(Input for this task Opens)

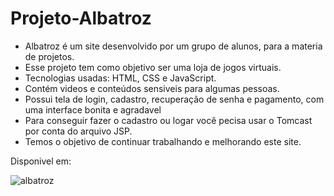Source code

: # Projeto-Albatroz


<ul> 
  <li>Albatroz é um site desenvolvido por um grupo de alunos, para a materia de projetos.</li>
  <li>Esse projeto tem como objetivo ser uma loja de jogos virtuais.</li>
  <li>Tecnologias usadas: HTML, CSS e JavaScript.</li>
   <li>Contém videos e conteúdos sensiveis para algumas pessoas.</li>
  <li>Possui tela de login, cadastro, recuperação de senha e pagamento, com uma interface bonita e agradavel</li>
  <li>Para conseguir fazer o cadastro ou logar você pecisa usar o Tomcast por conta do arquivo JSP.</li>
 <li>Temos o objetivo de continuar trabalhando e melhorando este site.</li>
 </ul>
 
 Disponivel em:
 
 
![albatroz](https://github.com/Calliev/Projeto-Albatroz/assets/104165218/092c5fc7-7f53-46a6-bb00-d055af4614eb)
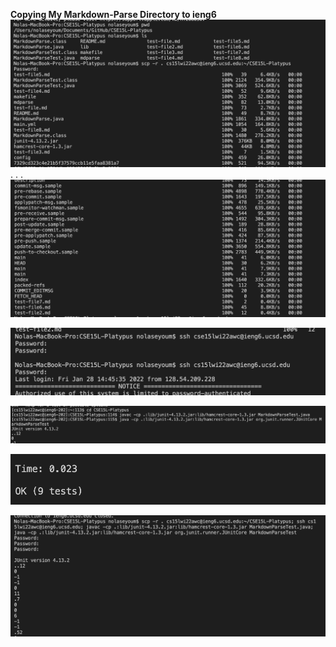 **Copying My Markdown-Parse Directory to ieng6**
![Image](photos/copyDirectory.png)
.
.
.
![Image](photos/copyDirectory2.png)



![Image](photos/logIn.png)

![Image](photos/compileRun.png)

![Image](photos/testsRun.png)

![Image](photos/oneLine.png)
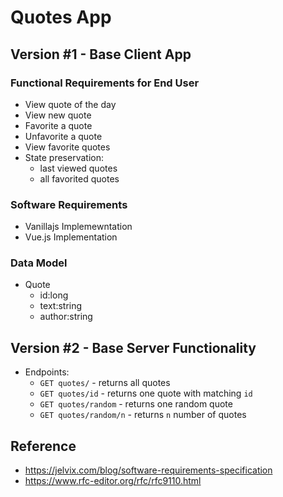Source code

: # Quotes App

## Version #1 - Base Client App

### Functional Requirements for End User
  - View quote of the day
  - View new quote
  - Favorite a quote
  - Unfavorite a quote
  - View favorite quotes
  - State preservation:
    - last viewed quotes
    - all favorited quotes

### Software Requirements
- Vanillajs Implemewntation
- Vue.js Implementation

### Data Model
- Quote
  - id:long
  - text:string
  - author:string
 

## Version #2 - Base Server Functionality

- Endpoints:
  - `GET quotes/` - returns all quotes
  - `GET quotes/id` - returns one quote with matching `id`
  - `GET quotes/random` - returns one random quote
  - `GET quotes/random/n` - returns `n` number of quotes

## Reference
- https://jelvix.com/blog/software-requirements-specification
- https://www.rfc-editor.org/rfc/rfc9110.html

(Input for this task Closes)

Exercise prompt
Quote the listing above in full, except for the pictures.

Task solution
Source code

: # Projeto-Albatroz


<ul> 
  <li>Albatroz é um site desenvolvido por um grupo de alunos, para a materia de projetos.</li>
  <li>Esse projeto tem como objetivo ser uma loja de jogos virtuais.</li>
  <li>Tecnologias usadas: HTML, CSS e JavaScript.</li>
   <li>Contém videos e conteúdos sensiveis para algumas pessoas.</li>
  <li>Possui tela de login, cadastro, recuperação de senha e pagamento, com uma interface bonita e agradavel</li>
  <li>Para conseguir fazer o cadastro ou logar você pecisa usar o Tomcast por conta do arquivo JSP.</li>
 <li>Temos o objetivo de continuar trabalhando e melhorando este site.</li>
 </ul>
 
 Disponivel em:
 
 
![albatroz](https://github.com/Calliev/Projeto-Albatroz/assets/104165218/092c5fc7-7f53-46a6-bb00-d055af4614eb)
 **Copying My Markdown-Parse Directory to ieng6**
![Image](photos/copyDirectory.png)
.
.
.
![Image](photos/copyDirectory2.png)



![Image](photos/logIn.png)

![Image](photos/compileRun.png)

![Image](photos/testsRun.png)

![Image](photos/oneLine.png)
Source code

: # Quotes App

## Version #1 - Base Client App

### Functional Requirements for End User
  - View quote of the day
  - View new quote
  - Favorite a quote
  - Unfavorite a quote
  - View favorite quotes
  - State preservation:
    - last viewed quotes
    - all favorited quotes

### Software Requirements
- Vanillajs Implemewntation
- Vue.js Implementation

### Data Model
- Quote
  - id:long
  - text:string
  - author:string
 

## Version #2 - Base Server Functionality

- Endpoints:
  - `GET quotes/` - returns all quotes
  - `GET quotes/id` - returns one quote with matching `id`
  - `GET quotes/random` - returns one random quote
  - `GET quotes/random/n` - returns `n` number of quotes

## Reference
- https://jelvix.com/blog/software-requirements-specification
- https://www.rfc-editor.org/rfc/rfc9110.html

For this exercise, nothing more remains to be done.